Eskiden mantikorları, birlikte çalışmamıza rağmen Rir’i bile patates edebilen, çok güçlü rakipler olarak görürdüm. Ama şimdi, yok etmek için çaba göstermeme gerek olmayan, değersiz yaratıklardı. Çoktan söylediğimi biliyorum ama tekrar söylemem gerek. Off dostum, bu çok iyi geldi. Şu piçleri ezmek ve dünyadan silmek çok iyi hissettirmişti.

 

Katliamdan keyif almış olmamın talihsiz sonuçlarından biri, kendimi fazla kaptırmış olmamdı. Klişe kötü adam gibi davranmaya başlamıştım. Bu davranışa devam etmeye pek niyetim yoktu, ama bir iblis lordu olduğum için, bunun çok da garip kaçmayacağını düşünmüştüm.

 

Kim olduğumdan bahsetmişken, en büyük mantikoru analiz ettiğimde, onun tam da beklediğim gibi olduğunu gördüm: sürünün alfası

 

***

Genel Bilgiler

Irk: Mantikor

Sınıf: Sadist Hayvan

Seviye: 120

HP: 0/7100

MP: 0/11913

Kuvvet: 1660

Can: 1876

Çeviklik: 2250

Büyü: 2092

Maharet: 1987

Şans: 143

 

Eşsiz Yetenekler

Büyü Kalkanı

 

Yetenekler

Toprak Büyüsü V

İşkence IV

 

Unvanlar

Alfa

İşkence Fetişisti

***

 

Görünüşe göre MT Alanına benzeyen yeteneğin ismi Büyü Kalkanıydı Açıklaması, mana kullanarak, büyü tabanlı saldırıları savunabilen bir büyü kalkanı yarattığını doğrulamıştı.

 

Cesedine baktığımda düşüncelere dalmıştım. Mantikorlarla aramda olan ilişki tamamen tersine dönmüştü. Avcı ben olmuştum, ve onlar da avlanan olmuştu. Heh. Biliyor musunuz, neredeyse şu piçlere acıyacaktım, ama bunları kendileri istedi. Daha az mide bulandırıcı olsalardı onları pek fazla umursamazdım.

 

Puştların yaptığı puştlukların yarattığı karışıklıkları düşündükten sonra, yüzümü mantikordan çevirdim ve yoldaşıma baktım. O, benim evcil kurdum ve bineğim, bana yarım gülüşün köpeksi versiyonuyla bakıyordu.

 

“Ne oldu Rir?”

 

Başını sağa sola salladı ve bir şey olmadığını söylemeye çalıştı, ama potansiyel sebepleri düşündüğümde, mantikorlara bela olmak isteyenin sadece ben olmadığımı anlamıştım. Ups. Kusura bakma oğlum, sen de bir tane halletmek istemişsindir. Benim hatam. Bütün hepsini ben halletmemeliydim.

 

“Üzgünüm, benim hatam.”

 

Fenrir başını sorgular şekilde bir yana yatırmıştı.

 

“Yoo, sorun değil, anlıyorum.” dedim. “Eğlencemi kendim yaşamamı istiyordun, o yüzden piç piç davranışları için onlardan intikam almayı çok istemene rağmen, katılmayı düşünmedin bile. Eminim etrafta daha bir sürü mantikor vardır.
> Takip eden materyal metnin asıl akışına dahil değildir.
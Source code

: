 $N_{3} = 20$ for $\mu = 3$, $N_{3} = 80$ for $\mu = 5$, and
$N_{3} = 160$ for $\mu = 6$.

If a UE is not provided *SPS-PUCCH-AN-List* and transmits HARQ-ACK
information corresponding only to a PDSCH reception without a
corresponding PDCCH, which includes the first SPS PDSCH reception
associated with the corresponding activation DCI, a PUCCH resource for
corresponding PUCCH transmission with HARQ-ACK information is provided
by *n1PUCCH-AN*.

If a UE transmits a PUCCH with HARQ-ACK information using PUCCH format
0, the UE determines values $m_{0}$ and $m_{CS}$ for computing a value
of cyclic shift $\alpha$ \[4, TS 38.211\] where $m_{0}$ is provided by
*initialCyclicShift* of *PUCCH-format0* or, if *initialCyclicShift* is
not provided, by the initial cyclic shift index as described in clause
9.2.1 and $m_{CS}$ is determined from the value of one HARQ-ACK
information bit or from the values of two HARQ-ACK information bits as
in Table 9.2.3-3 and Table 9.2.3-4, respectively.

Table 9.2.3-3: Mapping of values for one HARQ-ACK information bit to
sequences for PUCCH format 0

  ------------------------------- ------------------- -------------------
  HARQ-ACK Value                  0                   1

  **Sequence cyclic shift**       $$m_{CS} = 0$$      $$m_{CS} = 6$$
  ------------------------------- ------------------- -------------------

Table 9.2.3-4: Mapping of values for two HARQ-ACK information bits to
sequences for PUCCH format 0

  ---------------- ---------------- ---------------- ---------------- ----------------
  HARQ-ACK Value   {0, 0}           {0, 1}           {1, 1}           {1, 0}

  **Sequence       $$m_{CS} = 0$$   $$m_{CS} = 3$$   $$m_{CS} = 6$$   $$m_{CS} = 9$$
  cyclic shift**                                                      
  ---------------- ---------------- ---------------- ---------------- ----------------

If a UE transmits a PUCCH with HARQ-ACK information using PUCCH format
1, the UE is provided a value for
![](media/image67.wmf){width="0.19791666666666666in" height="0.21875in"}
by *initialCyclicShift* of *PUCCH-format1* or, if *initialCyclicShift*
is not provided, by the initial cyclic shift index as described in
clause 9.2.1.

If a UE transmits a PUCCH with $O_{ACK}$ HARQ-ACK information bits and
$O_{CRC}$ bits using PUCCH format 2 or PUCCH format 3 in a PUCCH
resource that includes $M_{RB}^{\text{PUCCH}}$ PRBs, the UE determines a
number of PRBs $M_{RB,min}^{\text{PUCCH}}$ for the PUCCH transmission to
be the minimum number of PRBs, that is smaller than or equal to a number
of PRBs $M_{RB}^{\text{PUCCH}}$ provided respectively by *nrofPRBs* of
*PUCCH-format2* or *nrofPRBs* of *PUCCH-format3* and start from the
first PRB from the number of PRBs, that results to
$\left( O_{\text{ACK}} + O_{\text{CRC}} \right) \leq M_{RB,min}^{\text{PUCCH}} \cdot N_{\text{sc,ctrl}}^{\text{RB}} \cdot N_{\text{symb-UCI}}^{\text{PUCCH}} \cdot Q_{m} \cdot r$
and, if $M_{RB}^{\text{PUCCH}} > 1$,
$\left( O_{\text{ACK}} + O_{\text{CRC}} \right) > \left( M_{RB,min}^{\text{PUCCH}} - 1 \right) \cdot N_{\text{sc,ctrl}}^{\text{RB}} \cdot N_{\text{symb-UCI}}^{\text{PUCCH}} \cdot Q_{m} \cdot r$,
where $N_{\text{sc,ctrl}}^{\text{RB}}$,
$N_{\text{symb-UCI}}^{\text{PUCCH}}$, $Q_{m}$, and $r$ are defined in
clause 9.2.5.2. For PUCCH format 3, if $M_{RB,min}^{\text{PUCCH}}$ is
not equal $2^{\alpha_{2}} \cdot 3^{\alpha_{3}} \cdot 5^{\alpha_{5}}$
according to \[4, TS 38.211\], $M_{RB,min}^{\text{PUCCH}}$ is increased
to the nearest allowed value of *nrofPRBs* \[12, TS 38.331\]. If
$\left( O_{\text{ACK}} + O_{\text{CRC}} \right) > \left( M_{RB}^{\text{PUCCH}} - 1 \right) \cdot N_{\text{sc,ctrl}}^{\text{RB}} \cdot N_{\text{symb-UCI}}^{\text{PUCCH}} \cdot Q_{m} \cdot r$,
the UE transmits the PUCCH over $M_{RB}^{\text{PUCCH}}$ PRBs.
Söz veriyorum, bir daha onlarla karşılaştığımızda sana izin vereceğim.”

 

“...” kurdun verdiği tek karşılık, bıkkın bir şekilde sessizce bana bakmak olmuştu.

 

Evet, biliyorum, biliyorum. Şu patronluk işine daha yeni ısınıyorum. Adamlarımın rahatlamasına izin verim tüm eğlenceyi bencilce kendime saklamamam gerekir. Oh evet, şimdi aklıma geldi.

 

“Şey, pardon. Kusura bakma Enne, hava büyünü denemeyi unuttum.”

 

“Hıhı...” omzumdaki kılıç, hüsrana uğramış bir ses tonuyla cevap vermişti.

 

Stat değişikliklerimi denemem kesinlikle bugünkü planlardandı ama önem sırasında çok da yukarılarda değildi. Bugünün olayı Enne olmalıydı. Büyü yapabilme yeteneği, en ilgili olduğumuz konuydu. Pekala, siz bir şey demeden önce araya gireyim de unutmayayım. Hepsinin bu kadar kolay öleceğini beklemiyordum.

 

 

Tamam, tabii ki hayır. Bu tamamen yalan ve ben bunu biliyorum. Demek istediğim, hepsinin bu kadar kolay ölmüş olması da işin bir parçası, ama açıkçası, çoğunlukla kendimi kaptırmış olmamdan. Pardooon.

 

“Peki şey... hiç düşmanımız kalmadı, ama önceden bahsettiğim şeyi yine de denemek ister misin?”

“Tamam.”

 

Enne’i arkamda tuttum ve büyü enerjimi ona aktardım. Kızıl alazı aktifleştirdim ve Enne karışıma hava büyüsü katarken onu ateş halkası içine aldım. Çabalarımız bir patlamayla sonuçlandı; büyük patlamanın kuvvetiyle birden ileriye doğru uçmaya başladım.

 

Kontrolsüz bir şekilde uçup etrafımızdaki şeylerin arasından geçerken anlaşılamayan bir şekilde çığlık atmıştım.

 

“Raghghg!?” Gidişimi hiçbir yöne doğru ayarlayamadığım için, bir ağaca kafalama girerken saçma sapan bir ses çıkarmış ve sonunda durmuştum.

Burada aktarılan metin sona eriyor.